Un George Bush lacrimoso? Lo avevate mai visto? Ma per chi piange Bush? Non certo per i milioni di iracheni o afgani della cui morte è direttamente responsabile. No Bush piange di fronte a una foto aerea di Auschwitz, nel memoriale dell’olocausto in Israele. “We should have bombed it”, (avremmo dovuto bombardarlo) dice il commosso Bush. Bombardare Auschwitz? Questo lascerebbe presupporre quell’ “it”, che il più stupido presidente che gli Stati Uniti abbiano mai avuto ha incautamente pronunciato. Bombardare Auschwitz con tutti i suoi prigionieri? E quante volte? E bravo Bush, così non ci sarebbero stati sopravvissuti: chi poteva scampare ai tedeschi sarebbe stato massacrato dagli americani. Scandalo tra i presenti ebrei, compreso il presidente del memoriale. C’è voluta la servetta nera di turno, la Condoleezza , per salvare il suo padrone spiegando che egli si riferiva alle “train tracks leading to Auschwitz, not the camp itself” (le linee ferroviarie che portavano al campo, non il campo stesso).

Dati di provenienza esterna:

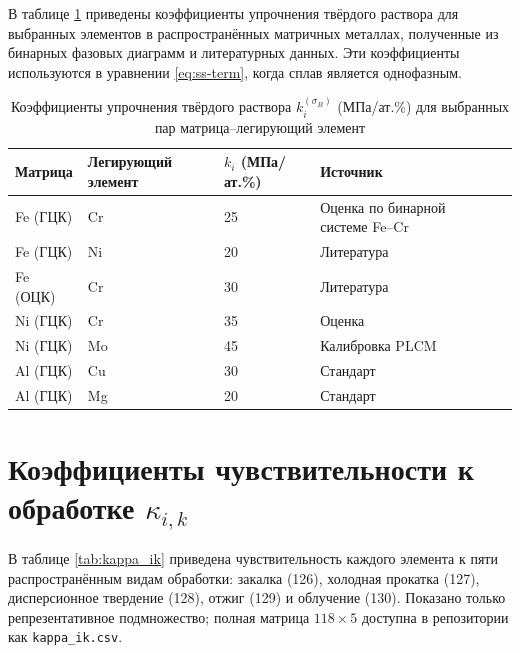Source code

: \documentclass[12pt,a4paper]{article}
\begin{document}
	В таблице \ref{tab:kss} приведены коэффициенты упрочнения твёрдого раствора для выбранных элементов в распространённых матричных металлах, полученные из бинарных фазовых диаграмм и литературных данных. Эти коэффициенты используются в уравнении \ref{eq:ss-term}, когда сплав является однофазным.
	
	\begin{longtable}{p{2cm} p{2cm} p{2cm} p{2cm} p{2cm}}
		\caption{Коэффициенты упрочнения твёрдого раствора $k_i^{(\sigma_B)}$ (МПа/ат.\%) для выбранных пар матрица–легирующий элемент}\label{tab:kss}\\
		\toprule
		\textbf{Матрица} & \textbf{Легирующий элемент} & $k_i$ (МПа/ат.\%) & \textbf{Источник} \\
		\midrule
		Fe (ГЦК) & Cr & 25 & Оценка по бинарной системе Fe–Cr \\
		Fe (ГЦК) & Ni & 20 & Литература \\
		Fe (ОЦК) & Cr & 30 & Литература \\
		Ni (ГЦК) & Cr & 35 & Оценка \\
		Ni (ГЦК) & Mo & 45 & Калибровка PLCM \\
		Al (ГЦК) & Cu & 30 & Стандарт \\
		Al (ГЦК) & Mg & 20 & Стандарт \\
		\bottomrule
	\end{longtable}
	
	\section{Коэффициенты чувствительности к обработке $\kappa_{i,k}$}
	В таблице \ref{tab:kappa_ik} приведена чувствительность каждого элемента к пяти распространённым видам обработки: закалка (126), холодная прокатка (127), дисперсионное твердение (128), отжиг (129) и облучение (130). Показано только репрезентативное подмножество; полная матрица $118\times5$ доступна в репозитории как \texttt{kappa\_ik.csv}.
	
\end{document}
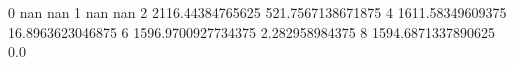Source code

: 0 nan nan
1 nan nan
2 2116.44384765625 521.7567138671875
4 1611.58349609375 16.8963623046875
6 1596.9700927734375 2.282958984375
8 1594.6871337890625 0.0
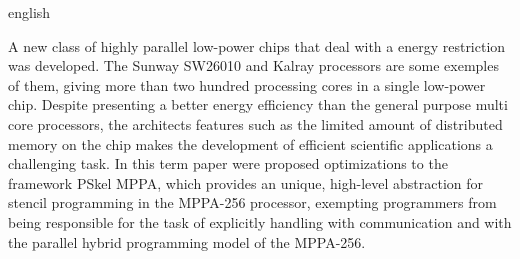 \begin{otherlanguage*}{english}
\begin{resumo}[Abstract]

  A new class of highly parallel low-power chips that deal with a energy restriction was developed. The Sunway SW26010 and Kalray processors are some exemples of them, giving more than two hundred processing cores in a single low-power chip. Despite presenting a better energy efficiency than the general purpose multi core processors, the architects features such as the limited amount of distributed memory on the chip makes the development of efficient scientific applications a challenging task. In this term paper were proposed optimizations to the framework PSkel MPPA, which provides an unique, high-level abstraction for stencil programming in the MPPA-256 processor, exempting programmers from being responsible for the task of explicitly handling with communication and with the parallel hybrid programming model of the MPPA-256.


\end{resumo}
\end{otherlanguage*}











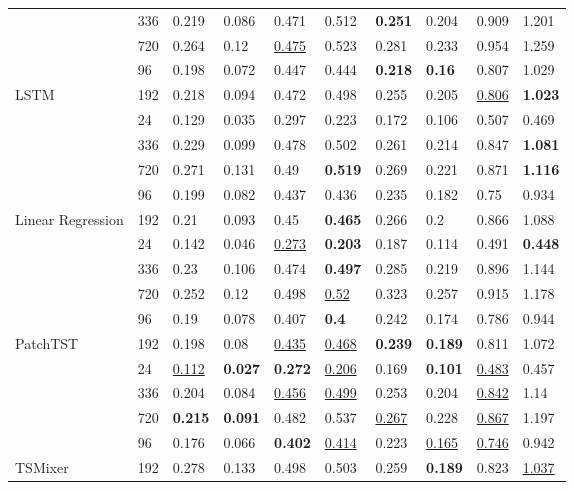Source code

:\begin{tabular}{llllllllll}
 & 336 & 0.219 & 0.086 & 0.471 & 0.512 & \textbf{0.251} & 0.204 & 0.909 & 1.201 \\
 & 720 & 0.264 & 0.12 & \underline{0.475} & 0.523 & 0.281 & 0.233 & 0.954 & 1.259 \\
 & 96 & 0.198 & 0.072 & 0.447 & 0.444 & \textbf{0.218} & \textbf{0.16} & 0.807 & 1.029 \\
\cline{1-10}
\multirow[t]{5}{*}{LSTM} & 192 & 0.218 & 0.094 & 0.472 & 0.498 & 0.255 & 0.205 & \underline{0.806} & \textbf{1.023} \\
 & 24 & 0.129 & 0.035 & 0.297 & 0.223 & 0.172 & 0.106 & 0.507 & 0.469 \\
 & 336 & 0.229 & 0.099 & 0.478 & 0.502 & 0.261 & 0.214 & 0.847 & \textbf{1.081} \\
 & 720 & 0.271 & 0.131 & 0.49 & \textbf{0.519} & 0.269 & 0.221 & 0.871 & \textbf{1.116} \\
 & 96 & 0.199 & 0.082 & 0.437 & 0.436 & 0.235 & 0.182 & 0.75 & 0.934 \\
\cline{1-10}
\multirow[t]{5}{*}{Linear Regression} & 192 & 0.21 & 0.093 & 0.45 & \textbf{0.465} & 0.266 & 0.2 & 0.866 & 1.088 \\
 & 24 & 0.142 & 0.046 & \underline{0.273} & \textbf{0.203} & 0.187 & 0.114 & 0.491 & \textbf{0.448} \\
 & 336 & 0.23 & 0.106 & 0.474 & \textbf{0.497} & 0.285 & 0.219 & 0.896 & 1.144 \\
 & 720 & 0.252 & 0.12 & 0.498 & \underline{0.52} & 0.323 & 0.257 & 0.915 & 1.178 \\
 & 96 & 0.19 & 0.078 & 0.407 & \textbf{0.4} & 0.242 & 0.174 & 0.786 & 0.944 \\
\cline{1-10}
\multirow[t]{5}{*}{PatchTST} & 192 & 0.198 & 0.08 & \underline{0.435} & \underline{0.468} & \textbf{0.239} & \textbf{0.189} & 0.811 & 1.072 \\
 & 24 & \underline{0.112} & \textbf{0.027} & \textbf{0.272} & \underline{0.206} & 0.169 & \textbf{0.101} & \underline{0.483} & 0.457 \\
 & 336 & 0.204 & 0.084 & \underline{0.456} & \underline{0.499} & 0.253 & 0.204 & \underline{0.842} & 1.14 \\
 & 720 & \textbf{0.215} & \textbf{0.091} & 0.482 & 0.537 & \underline{0.267} & 0.228 & \underline{0.867} & 1.197 \\
 & 96 & 0.176 & 0.066 & \textbf{0.402} & \underline{0.414} & 0.223 & \underline{0.165} & \underline{0.746} & 0.942 \\
\cline{1-10}
\multirow[t]{5}{*}{TSMixer} & 192 & 0.278 & 0.133 & 0.498 & 0.503 & 0.259 & \textbf{0.189} & 0.823 & \underline{1.037} \\

\end{tabular}
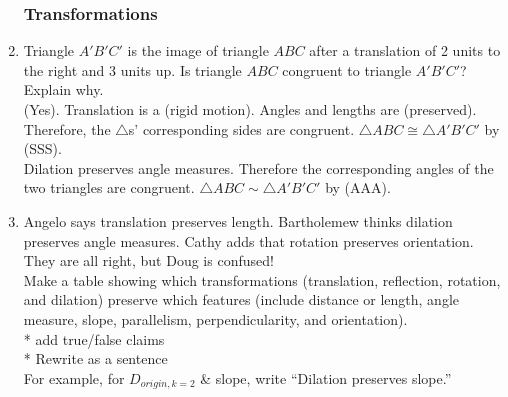 \documentclass[12pt, twoside]{article}
\begin{document}
\begin{enumerate}
  

  \subsubsection*{Transformations}
  \item Triangle $A'B'C'$ is the image of triangle $ABC$ after a translation of 2 units to the right and 3 units up. Is triangle $ABC$ congruent to triangle $A'B'C'$? Explain why.\\
  (Yes). Translation is a (rigid motion). Angles and lengths are (preserved). Therefore, the $\triangle$s’ corresponding sides are congruent. $\triangle ABC \cong \triangle A'B'C'$ by (SSS).\\

  Dilation preserves angle measures. Therefore the corresponding angles of the two triangles are congruent. $\triangle ABC \sim \triangle A'B'C'$  by (AAA).

  \item Angelo says translation preserves length. Bartholemew thinks dilation preserves angle measures. Cathy adds that rotation preserves orientation. They are all right, but Doug is confused! \\[0.5cm]
  Make a table showing which transformations (translation, reflection, rotation, and dilation) preserve which features (include distance or length, angle measure, slope, parallelism, perpendicularity, and orientation).\\
  * add true/false claims\\
  * Rewrite as a sentence\\
   For example, for $D_{origin, k=2}$ \& slope, write “Dilation preserves slope.”
   
  \end{enumerate}
\end{document}
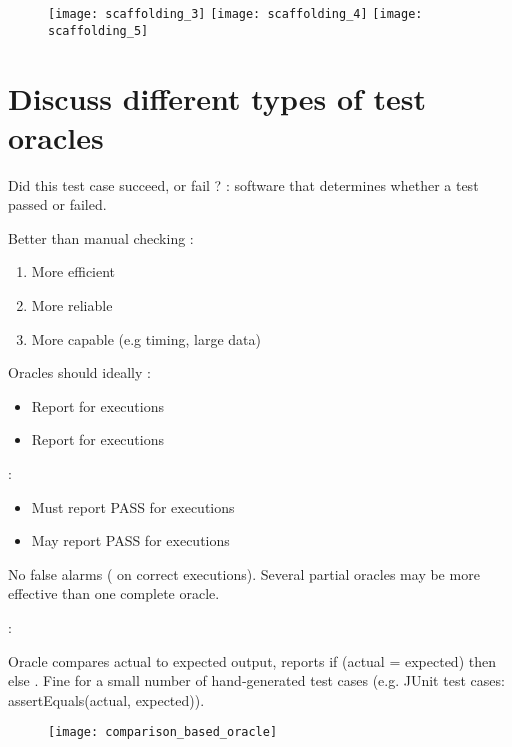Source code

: \begin{figure}[H]
    \centering
    \texttt{[image: scaffolding\_3]}\hfill
    \texttt{[image: scaffolding\_4]}\hfill
    \texttt{[image: scaffolding\_5]}
\end{figure}

\newpage
\section{Discuss different types of test oracles}

Did this test case succeed, or fail ?  : software that determines whether a test passed or failed.

Better than manual checking :
\begin{enumerate}
    \item More efficient
    \item More reliable
    \item More capable (e.g timing, large data)
\end{enumerate}
Oracles should ideally :
\begin{itemize}
    \item Report  for   executions
    \item Report  for   executions
\end{itemize}

 :
\begin{itemize}
    \item Must report PASS for  executions
    \item May report PASS for  executions
\end{itemize}
No false alarms ( on correct executions). Several partial oracles may be more effective than one complete oracle.
    
 :

\begin{minipage}{0.58\textwidth}
    Oracle compares actual to expected output, reports if (actual = expected) then  else . Fine for a small number of hand‐generated test cases (e.g. JUnit test cases: assertEquals(actual, expected)).
\end{minipage}
\hfill
\begin{minipage}{0.40\textwidth}
    \begin{figure}[H]
        \centering
        \texttt{[image: comparison\_based\_oracle]}
    \end{figure}
\end{minipage}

Questo piccolo incidente ha movimentato una commemorazione altrimenti perfetta e finalizzata a ammorbidire la volontà del presidente Usa nel caso egli avesse intenzione di prendere sul serio le sue stesse parole sulla costituzione di uno stato palestinese prima della fine del suo mandato.

Non c’è in verità pericolo che Bush creda alle sue parole. Sono fumo negli occhi, parole al vento. Tra meno di un anno Bush conterà meno di niente. Non sarà più il più potente presidente del mondo. Da qui a novembre 2008 non avrà modo di imporre a Israele (sempre che lo voglia veramente) uno stato palestinese che Israele aborrisce. Da novembre in poi, a servire Israele alla Casa Bianca ci sarà la Clinton , o forse ci sarà McCain, ci potrebbe essere Obama, se gli americani si dimostrano pronti ad accettare un presidente nero.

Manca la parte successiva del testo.